BOOK REVIEW | A Pure Heart
This is the first book I read in 2021, and how lucky I was to love the first book of the year. Rose and Gameela are two sisters who grew up in Cairo, Egypt. Rose is an Egyptologist who married an American husband and immigrated to the US, where Gameela stayed in Cairo pursuing her career and living with their parents. Two sisters drifted apart and have had a draught relationship since then. Shortly after The Arab Spring movement, Gameela died from a suicide bombing, left her artifacts and many mysteries for Rose to find out.
The book presents a complicated emotional dynamic to readers. Even though the protagonists are the two sisters, the story unfolds around three characters, each of them has a different respective to the same thing they are experiencing. Confusion, misunderstanding, anger, and sadness are mixed in with the initial grieving they have. Have settings in two different countries and cultures adds to that.
To me, this book, although short, has a rich background of Egyptian culture and recent history. Because it sets mostly after the Arab Spring, there’re a lot of narrations about people’s believes, power groups, and Egyptian people’s reactions and reflections to the movement. To people who know Arab spring well or keeps up with middle eastern events, the book may be slightly touched the movement on the surfaces. But to me, who has little to no idea about Arab spring and middle eastern countries, this book was an entrance to the political and cultural events.
But I have to say, to read this book smoothly, you need to at least have some brief ideas about the different sides of Arab spring, or you will be lost like when I first read the book. But it’s not very hard to pick up the sense by only reading this book either. So it was not a big deal to me, although I did wish I knew more to begin with. This also makes me ashamed of myself because of how little I know about the world. And shows me how neglectful I am for certain world events.
One little chapter particularly caught my eyes in this book. It’s when people in Cairo reacted to a piece of news report written by an American journalist. It precisely described how people, although suffer from their day-to-day life due to the current political activities, still wants the public especially from outside their country to see them as a wholesome and harmonious nation. As a Chinese, I see things like this occurs in China a lot and I used to think it’s a more conservative culture thing in China, where you don’t show people the negative things about your home and hometown. But seeing this phenomenon in a book about Egyptian culture makes me think maybe it’s a universal thing.
Another thing that connects me in this book is the immigration aspect of this book. Both Rose’s own story and the immigrants we see from her eyes. The nostalgia of the hometown, the different identities one needs to adapt to in both countries, the expectation of the future, all mixed in this Rose’s interaction with people. And I liked how it also shows people who lived in their native countries can be confused by trying to understand. As a person who lives thousands of miles away from my hometown, I relate deeply to this paragraph:
It must be hard for anyone to imagine to choose to leave a place you love so much, but I think people who moved away usually thinking more about the destination, than they do about the place they leave behind, it is like chasing a dream, you just don’t look back until much later. at least that’s how it was with me.

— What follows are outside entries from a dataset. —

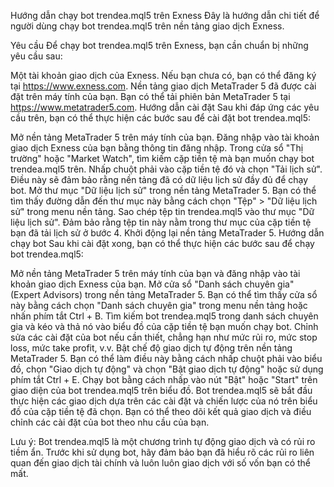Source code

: Hướng dẫn chạy bot trendea.mql5 trên Exness
Đây là hướng dẫn chi tiết để người dùng chạy bot trendea.mql5 trên nền tảng giao dịch Exness.

Yêu cầu
Để chạy bot trendea.mql5 trên Exness, bạn cần chuẩn bị những yêu cầu sau:

Một tài khoản giao dịch của Exness. Nếu bạn chưa có, bạn có thể đăng ký tại https://www.exness.com.
Nền tảng giao dịch MetaTrader 5 đã được cài đặt trên máy tính của bạn. Bạn có thể tải phiên bản MetaTrader 5 tại https://www.metatrader5.com.
Hướng dẫn cài đặt
Sau khi đáp ứng các yêu cầu trên, bạn có thể thực hiện các bước sau để cài đặt bot trendea.mql5:

Mở nền tảng MetaTrader 5 trên máy tính của bạn.
Đăng nhập vào tài khoản giao dịch Exness của bạn bằng thông tin đăng nhập.
Trong cửa sổ "Thị trường" hoặc "Market Watch", tìm kiếm cặp tiền tệ mà bạn muốn chạy bot trendea.mql5 trên.
Nhấp chuột phải vào cặp tiền tệ đó và chọn "Tải lịch sử". Điều này sẽ đảm bảo rằng nền tảng đã có dữ liệu lịch sử đầy đủ để chạy bot.
Mở thư mục "Dữ liệu lịch sử" trong nền tảng MetaTrader 5. Bạn có thể tìm thấy đường dẫn đến thư mục này bằng cách chọn "Tệp" > "Dữ liệu lịch sử" trong menu nền tảng.
Sao chép tệp tin trendea.mql5 vào thư mục "Dữ liệu lịch sử". Đảm bảo rằng tệp tin này nằm trong thư mục của cặp tiền tệ bạn đã tải lịch sử ở bước 4.
Khởi động lại nền tảng MetaTrader 5.
Hướng dẫn chạy bot
Sau khi cài đặt xong, bạn có thể thực hiện các bước sau để chạy bot trendea.mql5:

Mở nền tảng MetaTrader 5 trên máy tính của bạn và đăng nhập vào tài khoản giao dịch Exness của bạn.
Mở cửa sổ "Danh sách chuyên gia" (Expert Advisors) trong nền tảng MetaTrader 5. Bạn có thể tìm thấy cửa sổ này bằng cách chọn "Danh sách chuyên gia" trong menu nền tảng hoặc nhấn phím tắt Ctrl + B.
Tìm kiếm bot trendea.mql5 trong danh sách chuyên gia và kéo và thả nó vào biểu đồ của cặp tiền tệ bạn muốn chạy bot.
Chỉnh sửa các cài đặt của bot nếu cần thiết, chẳng hạn như mức rủi ro, mức stop loss, mức take profit, v.v.
Bật chế độ giao dịch tự động trên nền tảng MetaTrader 5. Bạn có thể làm điều này bằng cách nhấp chuột phải vào biểu đồ, chọn "Giao dịch tự động" và chọn "Bật giao dịch tự động" hoặc sử dụng phím tắt Ctrl + E.
Chạy bot bằng cách nhấp vào nút "Bật" hoặc "Start" trên giao diện của bot trendea.mql5 trên biểu đồ.
Bot trendea.mql5 sẽ bắt đầu thực hiện các giao dịch dựa trên các cài đặt và chiến lược của nó trên biểu đồ của cặp tiền tệ đã chọn. Bạn có thể theo dõi kết quả giao dịch và điều chỉnh các cài đặt của bot theo nhu cầu của bạn.

Lưu ý: Bot trendea.mql5 là một chương trình tự động giao dịch và có rủi ro tiềm ẩn. Trước khi sử dụng bot, hãy đảm bảo bạn đã hiểu rõ các rủi ro liên quan đến giao dịch tài chính và luôn luôn giao dịch với số vốn bạn có thể mất.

On to the things I didn’t enjoy that much about the book. One of the three characters’ story was weaker compares to the other two. It added the depth of the story, but because it started too late in the book, it’s hard for readers to connect or even recognize that it’s part of the main storyline.
Also, I have read some critics of the book, saying it has cliche characters and relationships because most of the “two sisters” type of books have one sister who is more rebellious, another is more conventional. They would all have a rough relationship, and some problem to solve in between. But I think readers' experiences of this aspect largely depend on how many of these books you have read. To me, who just came back to reading after a year’s hiatus, it’s not something I can say, except it's not a cliche to me yet and I liked it.
But one thing that made me think a lot is, am I looking at the stories from an overseas reader's perspective? If the book was set in China, will I still think the characters are genuine? Like the phenomenon presented in the book, if the book was set in my hometown and about my culture, will I still think the portrait of the Muslim family was authentic, or the grieving and the suffering are relatable? Or will I think it’s another book that’s written for the overseas market? It’s a question that’s very hard to answer.
I recommend this book to readers who like a little bit of sad tone in their book, some mysteries, and the readers who want to read about Egyptian culture, especially about the impact of Arab spring, how it shaped people’s life.